GS 2006/Math - Collins

Lab 19


Basically people get along better if they have more interests in common than if they don't. The purpose of this lab is to attempt to quantify this idea. Disclaimer: The results stated here or derived from this lab are for amusement purposes only. There is no scientific basis for any of the results


Suppose a bunch of people take a 10 question quiz on their likes and dislikes where they can score their answer on each question from -5 meaning 'severly dislikes' to +5 meaning 'loves it to death'. We could write a person's 10 answers in a vector. For person k, call this vector vk. Now if we wanted to know if person i and person j would get along, we could compare the answers, but, being mathematicians, a more mathematical way would be to compute the inner product of their 'answer vectors', i.e. <vi,vj>. Then based on the value we could rate their compatibility. If we computed this 'compatibility' index for all the people we could see who each person was most compatible with (the larger the index the better).
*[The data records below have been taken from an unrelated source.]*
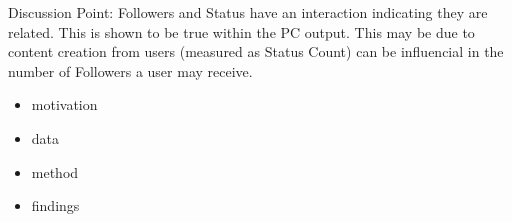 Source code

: Discussion Point: Followers and Status have an interaction indicating they are related. This is shown to be true within the PC output. This may be due to content creation from users (measured as Status Count) can be influencial in the number of Followers a user may receive.


\begin{itemize}
\item motivation
\item data
\item method
\item findings
\end{itemize}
For example if we did this with 3 people with 'answer vectors' like this:
v1 = [ 5    -3     1     0     4     3     0    -5     4    -1];
v2 = [ 1     3     5     3    -4    -1     5     5    -1     4];
v3 = [-5    -2     3    -5    -4    -3    -3     1    -3    -3];
Then by computing all the inner products (using dot) we'd get the following results
dot(v1,v2) = -51
dot(v1,v3) = -55
dot(v2,v3) = -11
From this we might conclude that person 1 wouldn't really get along with either #2 or #3 but might get along slightly better with #2. #2 would be somewhat neutral with #3 (and vice-versa) and of the three #2 and #3 are the most compatible.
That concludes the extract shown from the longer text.